Good point on the wisdom of our parents/elders — and good thing I’m still young enough to take that advice! : )
“there’s no occupational Sauron to evade” – I spilled my coffee reading that! Aptly stated.
On a side note: Do you have any articles in working for new Grad students? I read the two you already wrote and want to apply them right from the start. But any other advice on “how to be a superstar” specifically in grad school?
This is a great post Cal! As an aspiring entrepreneur, many of my friends think that I am going to quit my job and start my business overnight when I get enough courage. I try to explain to them that I am building a sufficient amount of career capital first, testing the demand for my skills in the market by doing side projects, and then start my business. I agree that courage has very little to do with building valuable skills over time.
The courage trope seems to be a direct consequence of the narrative fallacy.
Thanks for posting & writing this Cal. Put a lot of things in perspective.
Hats off! A fresh perspective.. and upon some introspection, certainly true. “It takes a few weeks of courage to quit your …” That’s all! After that, it’s how you learn (or unlearn) things. Brilliant!!
The courage crutch is a great complement to the passion fallacy. Your blog has completely changed my career. I went from trying a new industry every 6 months to doing weeks of research before settling on software engineering. Now comes the hard work of learning the skills to build the career capital and achieve a remarkable life. I recommend your book to every young person making career decisions.
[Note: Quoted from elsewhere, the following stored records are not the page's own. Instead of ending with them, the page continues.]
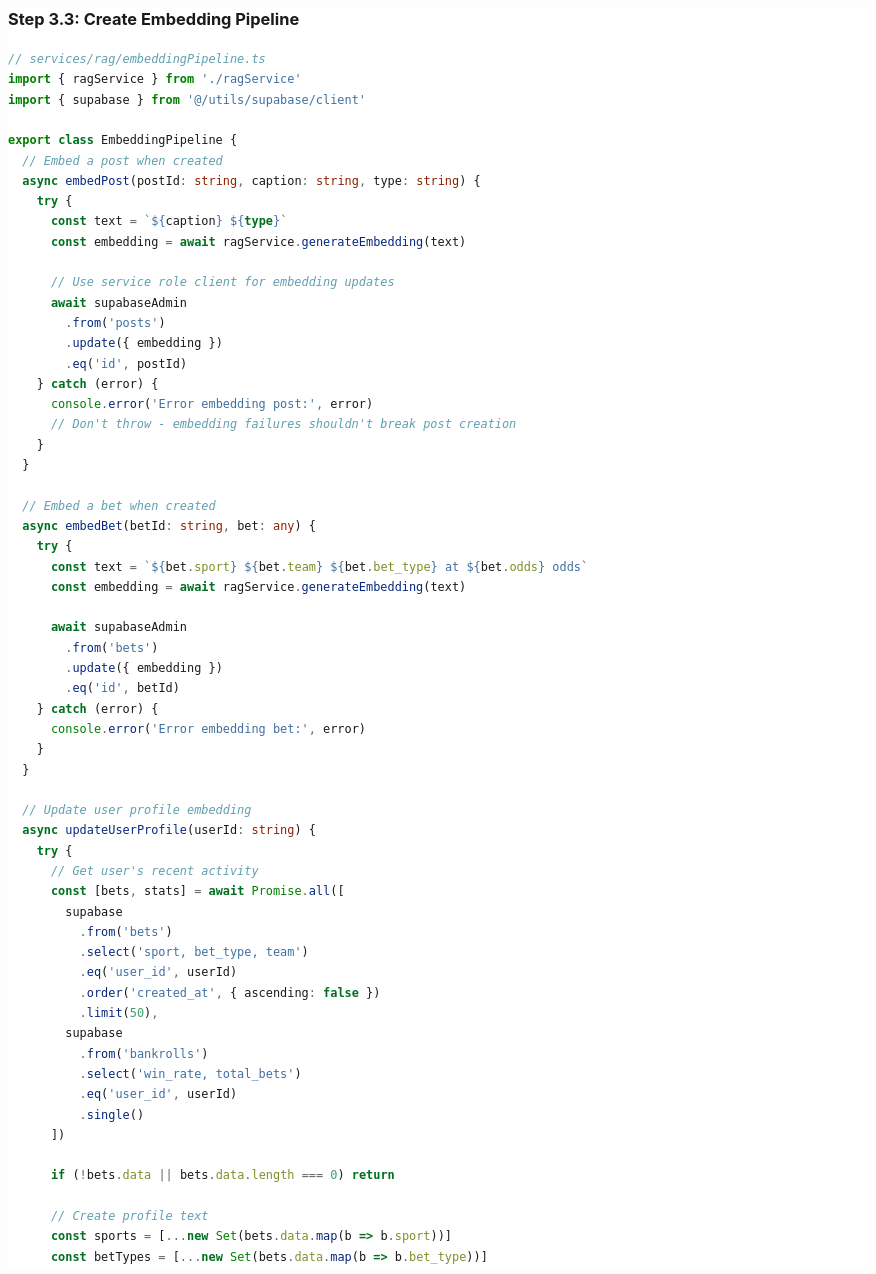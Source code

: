 ### Step 3.3: Create Embedding Pipeline

```typescript
// services/rag/embeddingPipeline.ts
import { ragService } from './ragService'
import { supabase } from '@/utils/supabase/client'

export class EmbeddingPipeline {
  // Embed a post when created
  async embedPost(postId: string, caption: string, type: string) {
    try {
      const text = `${caption} ${type}`
      const embedding = await ragService.generateEmbedding(text)
      
      // Use service role client for embedding updates
      await supabaseAdmin
        .from('posts')
        .update({ embedding })
        .eq('id', postId)
    } catch (error) {
      console.error('Error embedding post:', error)
      // Don't throw - embedding failures shouldn't break post creation
    }
  }

  // Embed a bet when created
  async embedBet(betId: string, bet: any) {
    try {
      const text = `${bet.sport} ${bet.team} ${bet.bet_type} at ${bet.odds} odds`
      const embedding = await ragService.generateEmbedding(text)
      
      await supabaseAdmin
        .from('bets')
        .update({ embedding })
        .eq('id', betId)
    } catch (error) {
      console.error('Error embedding bet:', error)
    }
  }

  // Update user profile embedding
  async updateUserProfile(userId: string) {
    try {
      // Get user's recent activity
      const [bets, stats] = await Promise.all([
        supabase
          .from('bets')
          .select('sport, bet_type, team')
          .eq('user_id', userId)
          .order('created_at', { ascending: false })
          .limit(50),
        supabase
          .from('bankrolls')
          .select('win_rate, total_bets')
          .eq('user_id', userId)
          .single()
      ])

      if (!bets.data || bets.data.length === 0) return

      // Create profile text
      const sports = [...new Set(bets.data.map(b => b.sport))]
      const betTypes = [...new Set(bets.data.map(b => b.bet_type))]
```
I think you talk about mastery of a skill a lot on this blog; the advice is always on point for me if I’m thinking about my career aspirations. For instance, here you say developing a remarkable skill “requires time and is hard”. However, I think that it’s also easy to get caught up in the 10,000 hour rule (and similar notions about what mastery requires) for skills to which it really doesn’t apply. Perhaps this is outside the scope of this blog, but it’s helpful to remember that skills we only want to be good (read: not SO GOOD) require much less of our time.
I agree. And I disagree.
While I agree that many online blogs sensationalize the notion of “quitting your corporate job to pursue your passion”, I also believe that it does take true courage to pursue/seek an unconventional environments to build skills that help develop deep passion. Indeed some skills simply cannot be built in existing environments because the infrastructure may not support true innovation. Perhaps this is why many entrepreneurs start new companies instead of building them inside of existing corporations.
I think the deep issue that many people have(and perhaps, many of these people may misinterpret your book because of it) is that many corporate environments are not designed to nurture innovation. And frankly, there are different ways to build the same skills that lead to passion generation, as you call it. Or perhaps you believe that certain environments or systems are better incubators for passion generation through skill building.
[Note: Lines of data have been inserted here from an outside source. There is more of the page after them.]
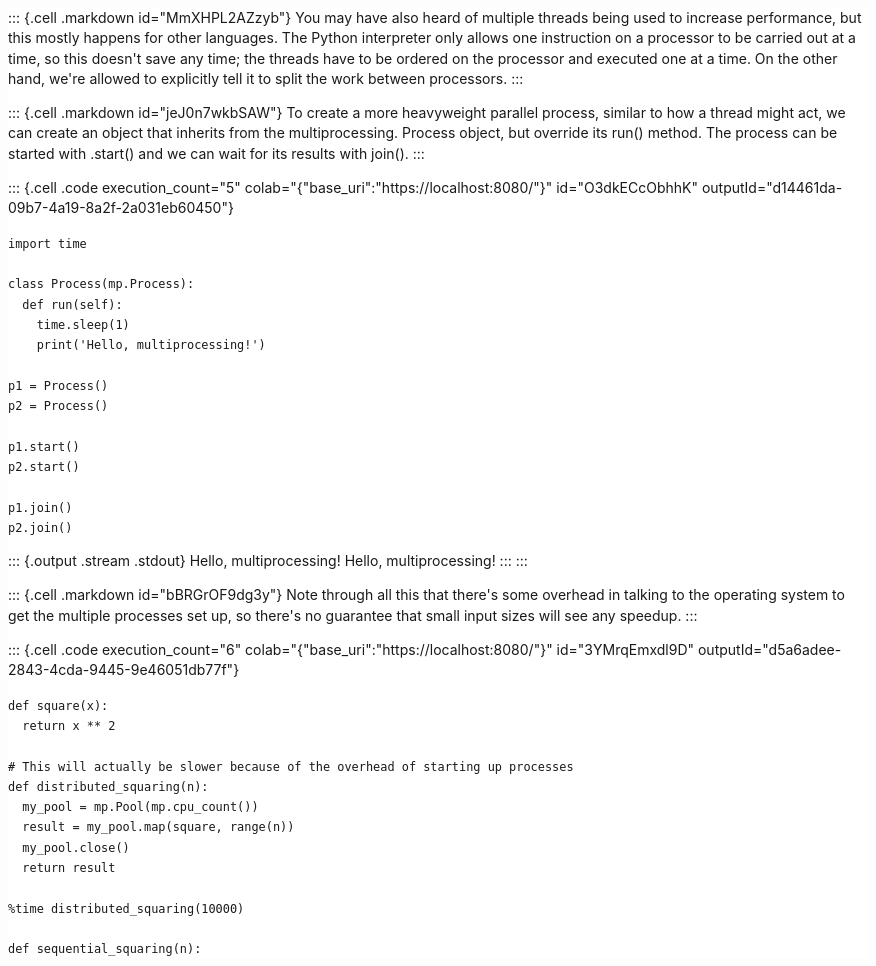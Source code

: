 ::: {.cell .markdown id="MmXHPL2AZzyb"}
You may have also heard of multiple threads being used to increase
performance, but this mostly happens for other languages. The Python
interpreter only allows one instruction on a processor to be carried out
at a time, so this doesn\'t save any time; the threads have to be
ordered on the processor and executed one at a time. On the other hand,
we\'re allowed to explicitly tell it to split the work between
processors.
:::

::: {.cell .markdown id="jeJ0n7wkbSAW"}
To create a more heavyweight parallel process, similar to how a thread
might act, we can create an object that inherits from the
multiprocessing. Process object, but override its run() method. The
process can be started with .start() and we can wait for its results
with join().
:::

::: {.cell .code execution_count="5" colab="{\"base_uri\":\"https://localhost:8080/\"}" id="O3dkECcObhhK" outputId="d14461da-09b7-4a19-8a2f-2a031eb60450"}
``` {.python}
import time

class Process(mp.Process):
  def run(self):
    time.sleep(1)
    print('Hello, multiprocessing!')

p1 = Process()
p2 = Process()

p1.start()
p2.start()

p1.join()
p2.join()
```

::: {.output .stream .stdout}
    Hello, multiprocessing!
    Hello, multiprocessing!
:::
:::

::: {.cell .markdown id="bBRGrOF9dg3y"}
Note through all this that there\'s some overhead in talking to the
operating system to get the multiple processes set up, so there\'s no
guarantee that small input sizes will see any speedup.
:::

::: {.cell .code execution_count="6" colab="{\"base_uri\":\"https://localhost:8080/\"}" id="3YMrqEmxdl9D" outputId="d5a6adee-2843-4cda-9445-9e46051db77f"}
``` {.python}
def square(x):
  return x ** 2

# This will actually be slower because of the overhead of starting up processes
def distributed_squaring(n):
  my_pool = mp.Pool(mp.cpu_count())
  result = my_pool.map(square, range(n))
  my_pool.close()
  return result

%time distributed_squaring(10000)

def sequential_squaring(n):
```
To your first point – it takes courage to be narcissistic about your role in changing the world, which perhaps one could argue fuels true altruism . . .
To your second point – something can be hard AND scary at the same time. But that’s not even very profound. What is more interesting is that it takes courage to be persistent in the face of defeat (e.g. your earlier Steven King stories), which makes your point ironic.
To your last point – you ground your point in the assumption that age breeds wisdom. Or that fear of uncertainty dissipates over time as we grow older. And we know that’s clearly wrong.
My question to you – is it more courageous to pursue technological innovation in an academic environment while pursuing tenure or in an a new company whose future is uncertain? My second question – if the end goal is to do something remarkable in the world, does it matter?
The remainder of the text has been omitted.